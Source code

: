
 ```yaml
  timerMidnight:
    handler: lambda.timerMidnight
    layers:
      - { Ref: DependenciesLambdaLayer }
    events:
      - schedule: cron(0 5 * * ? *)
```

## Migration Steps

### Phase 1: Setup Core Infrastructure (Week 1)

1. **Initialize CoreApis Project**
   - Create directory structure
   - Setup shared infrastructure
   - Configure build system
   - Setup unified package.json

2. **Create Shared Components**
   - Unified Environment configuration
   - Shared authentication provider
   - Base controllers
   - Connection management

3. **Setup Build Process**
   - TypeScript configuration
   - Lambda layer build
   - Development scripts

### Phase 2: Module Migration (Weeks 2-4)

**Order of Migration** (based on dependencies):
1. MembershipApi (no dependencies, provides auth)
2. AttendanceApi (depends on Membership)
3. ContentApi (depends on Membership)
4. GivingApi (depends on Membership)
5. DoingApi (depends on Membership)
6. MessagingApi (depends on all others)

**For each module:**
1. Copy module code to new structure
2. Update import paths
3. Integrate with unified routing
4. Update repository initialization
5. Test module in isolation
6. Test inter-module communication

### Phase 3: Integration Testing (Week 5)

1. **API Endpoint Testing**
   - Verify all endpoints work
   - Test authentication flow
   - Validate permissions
====
PROBLEM TO WORK ON
Start from the line that holds "6. MessagingApi (depends on all others)" and print each line to the end of the records exactly, leaving out everything before it.

EXERCISE SOLUTION
6. MessagingApi (depends on all others)

**For each module:**
1. Copy module code to new structure
2. Update import paths
3. Integrate with unified routing
4. Update repository initialization
5. Test module in isolation
6. Test inter-module communication

### Phase 3: Integration Testing (Week 5)

1. **API Endpoint Testing**
   - Verify all endpoints work
   - Test authentication flow
   - Validate permissions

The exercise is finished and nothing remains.